Your objective
In the records below, find the line containing "### Google Analytics 4 Setup" and restate it and all lines after it exactly, through the last line.
--------------------------------
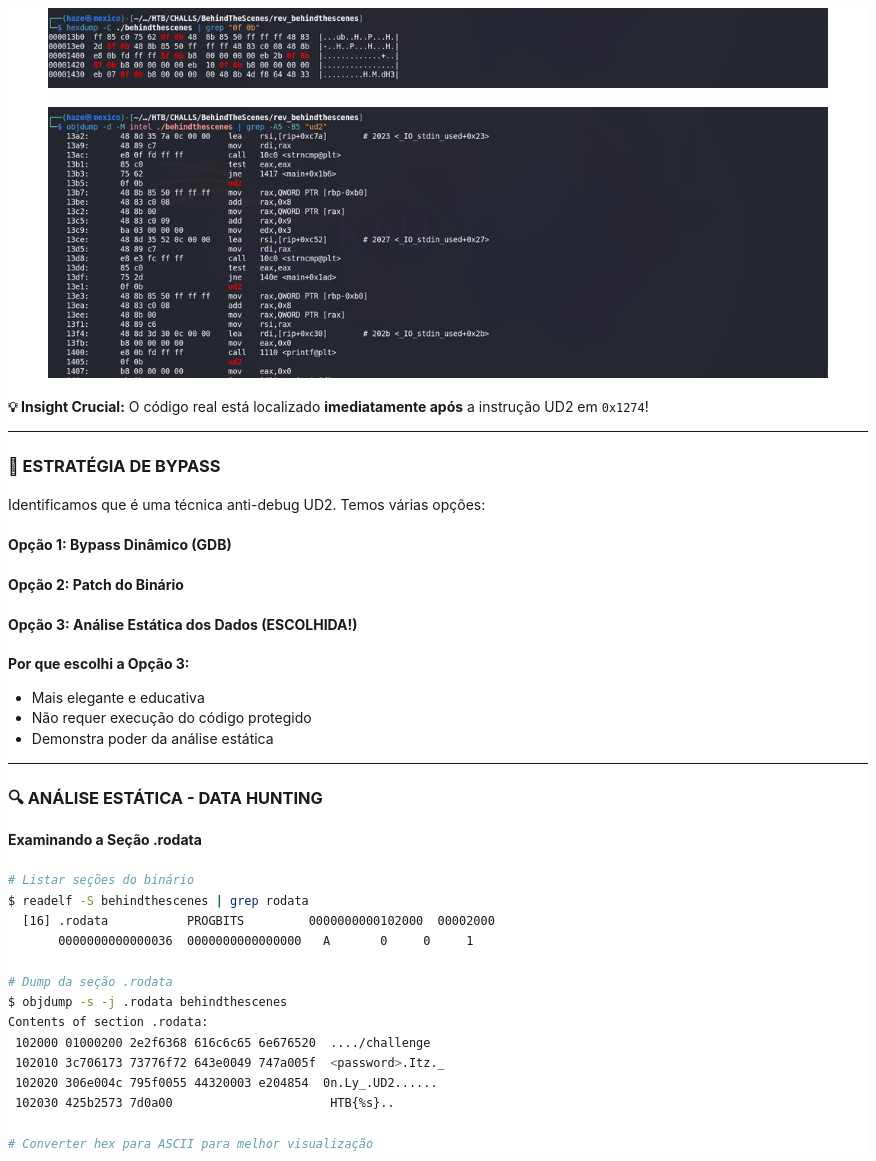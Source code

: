 <figure><img src="../../../.gitbook/assets/image (8).png" alt=""><figcaption></figcaption></figure>

<figure><img src="../../../.gitbook/assets/image (9).png" alt=""><figcaption></figcaption></figure>

**💡 Insight Crucial:** O código real está localizado **imediatamente após** a instrução UD2 em `0x1274`!

***

### 🎪 ESTRATÉGIA DE BYPASS

Identificamos que é uma técnica anti-debug UD2. Temos várias opções:

#### Opção 1: Bypass Dinâmico (GDB)

#### Opção 2: Patch do Binário

#### Opção 3: Análise Estática dos Dados (ESCOLHIDA!)

**Por que escolhi a Opção 3:**

* Mais elegante e educativa
* Não requer execução do código protegido
* Demonstra poder da análise estática

***

### 🔍 ANÁLISE ESTÁTICA - DATA HUNTING

#### Examinando a Seção .rodata

```bash
# Listar seções do binário
$ readelf -S behindthescenes | grep rodata
  [16] .rodata           PROGBITS         0000000000102000  00002000
       0000000000000036  0000000000000000   A       0     0     1

# Dump da seção .rodata
$ objdump -s -j .rodata behindthescenes
Contents of section .rodata:
 102000 01000200 2e2f6368 616c6c65 6e676520  ..../challenge 
 102010 3c706173 73776f72 643e0049 747a005f  <password>.Itz._
 102020 306e004c 795f0055 44320003 e204854  0n.Ly_.UD2......
 102030 425b2573 7d0a00                      HTB{%s}..

# Converter hex para ASCII para melhor visualização
```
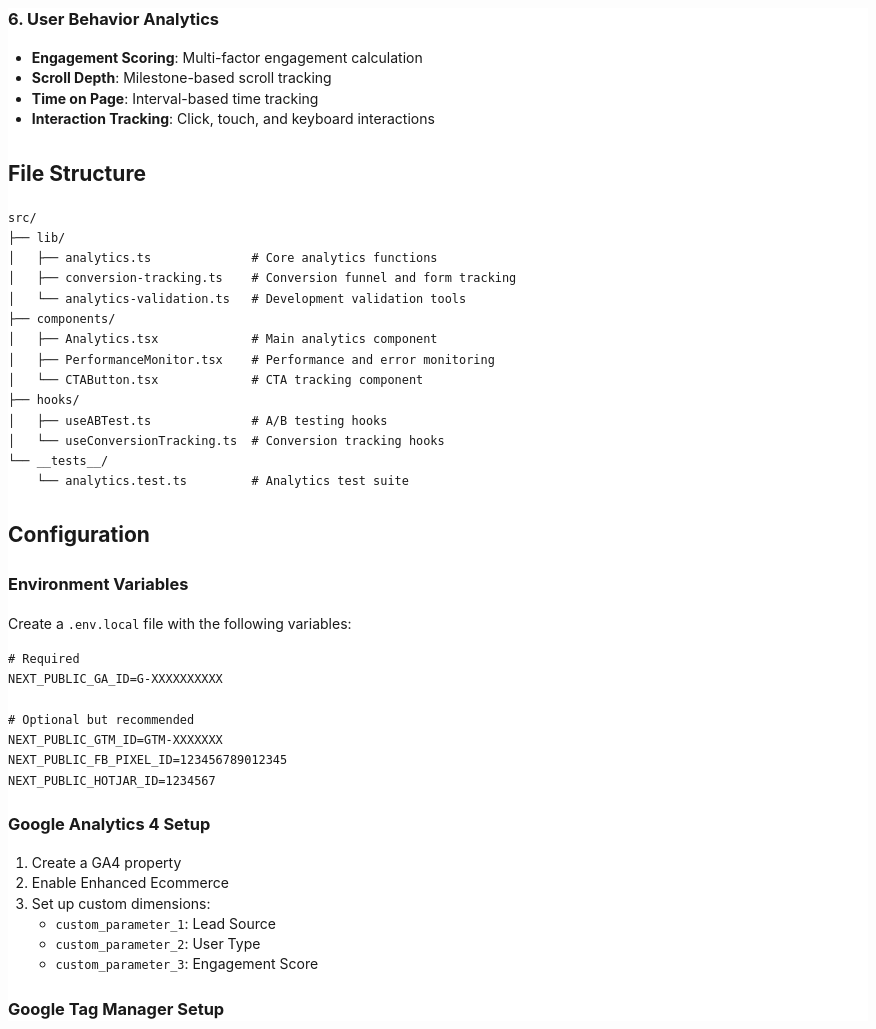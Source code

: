 ### 6. User Behavior Analytics
- **Engagement Scoring**: Multi-factor engagement calculation
- **Scroll Depth**: Milestone-based scroll tracking
- **Time on Page**: Interval-based time tracking
- **Interaction Tracking**: Click, touch, and keyboard interactions

## File Structure

```
src/
├── lib/
│   ├── analytics.ts              # Core analytics functions
│   ├── conversion-tracking.ts    # Conversion funnel and form tracking
│   └── analytics-validation.ts   # Development validation tools
├── components/
│   ├── Analytics.tsx             # Main analytics component
│   ├── PerformanceMonitor.tsx    # Performance and error monitoring
│   └── CTAButton.tsx             # CTA tracking component
├── hooks/
│   ├── useABTest.ts              # A/B testing hooks
│   └── useConversionTracking.ts  # Conversion tracking hooks
└── __tests__/
    └── analytics.test.ts         # Analytics test suite
```

## Configuration

### Environment Variables

Create a `.env.local` file with the following variables:

```env
# Required
NEXT_PUBLIC_GA_ID=G-XXXXXXXXXX

# Optional but recommended
NEXT_PUBLIC_GTM_ID=GTM-XXXXXXX
NEXT_PUBLIC_FB_PIXEL_ID=123456789012345
NEXT_PUBLIC_HOTJAR_ID=1234567
```

### Google Analytics 4 Setup

1. Create a GA4 property
2. Enable Enhanced Ecommerce
3. Set up custom dimensions:
   - `custom_parameter_1`: Lead Source
   - `custom_parameter_2`: User Type
   - `custom_parameter_3`: Engagement Score

### Google Tag Manager Setup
--------------------------------
Exercise solution
### Google Analytics 4 Setup

1. Create a GA4 property
2. Enable Enhanced Ecommerce
3. Set up custom dimensions:
   - `custom_parameter_1`: Lead Source
   - `custom_parameter_2`: User Type
   - `custom_parameter_3`: Engagement Score

### Google Tag Manager Setup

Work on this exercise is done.